Following a grand jury indictment, Kessel was freed in September 2017 after an apparent evidence mix-up, officials said. At the time, Kimball Monahan told WHAV that the original charge against them alleged stealing money when the allegation was in fact regarding the theft of marijuana.

Kessel’s attorney, Boston-based Hank Brennan, who famously defended James “Whitey” Bulger, helped the Hillie football star clear his name by filing the evidence as improperly listed.

Kessel, now of Lawrence, was also arrested last month by Haverhill Police on drug possession charges.

Last summer, following reports of disturbances, Haverhill Police watched Kessel’s 12 Lexington Ave. home with the department’s conspicuous, white Navistar International truck, labeled as a “video surveillance unit.”
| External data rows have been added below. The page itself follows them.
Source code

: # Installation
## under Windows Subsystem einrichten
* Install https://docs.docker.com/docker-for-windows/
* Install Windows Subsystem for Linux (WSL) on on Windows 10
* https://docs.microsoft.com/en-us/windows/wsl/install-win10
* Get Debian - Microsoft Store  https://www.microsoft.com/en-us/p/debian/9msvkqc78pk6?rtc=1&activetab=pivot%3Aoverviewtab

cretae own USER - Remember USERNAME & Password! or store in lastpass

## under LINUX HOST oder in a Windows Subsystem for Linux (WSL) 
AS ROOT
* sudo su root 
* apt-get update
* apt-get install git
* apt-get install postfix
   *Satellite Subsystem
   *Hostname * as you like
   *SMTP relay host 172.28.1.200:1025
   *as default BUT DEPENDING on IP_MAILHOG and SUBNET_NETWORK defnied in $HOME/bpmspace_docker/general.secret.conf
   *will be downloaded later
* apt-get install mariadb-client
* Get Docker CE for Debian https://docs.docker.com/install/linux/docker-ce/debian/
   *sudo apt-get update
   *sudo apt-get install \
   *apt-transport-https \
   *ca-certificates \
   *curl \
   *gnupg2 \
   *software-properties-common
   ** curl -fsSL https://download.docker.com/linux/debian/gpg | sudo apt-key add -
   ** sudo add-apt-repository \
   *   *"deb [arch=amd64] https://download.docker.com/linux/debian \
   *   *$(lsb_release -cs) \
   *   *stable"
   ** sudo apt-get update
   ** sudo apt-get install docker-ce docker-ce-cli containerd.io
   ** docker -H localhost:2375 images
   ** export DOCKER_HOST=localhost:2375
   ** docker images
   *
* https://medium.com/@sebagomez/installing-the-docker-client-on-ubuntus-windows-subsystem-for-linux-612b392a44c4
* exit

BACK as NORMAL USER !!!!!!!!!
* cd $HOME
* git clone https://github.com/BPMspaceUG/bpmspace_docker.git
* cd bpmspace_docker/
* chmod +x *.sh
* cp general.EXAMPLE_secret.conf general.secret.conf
In June 2017, the former running back for the Hillies, who also has a Naples, Fla., home address, was also charged by the Lee County, Fla., Sheriff’s Office with misdemeanor possession of marijuana, described as less than 20 grams, and a nonviolent resisting officer charge. Until the out-of-state arrest, Kessel had been released from earlier conditions that he honor a curfew and stay with his parents.

“He violated the terms of his release not to get into any further trouble with the law,” Kimball-Monahan, told WHAV at the time.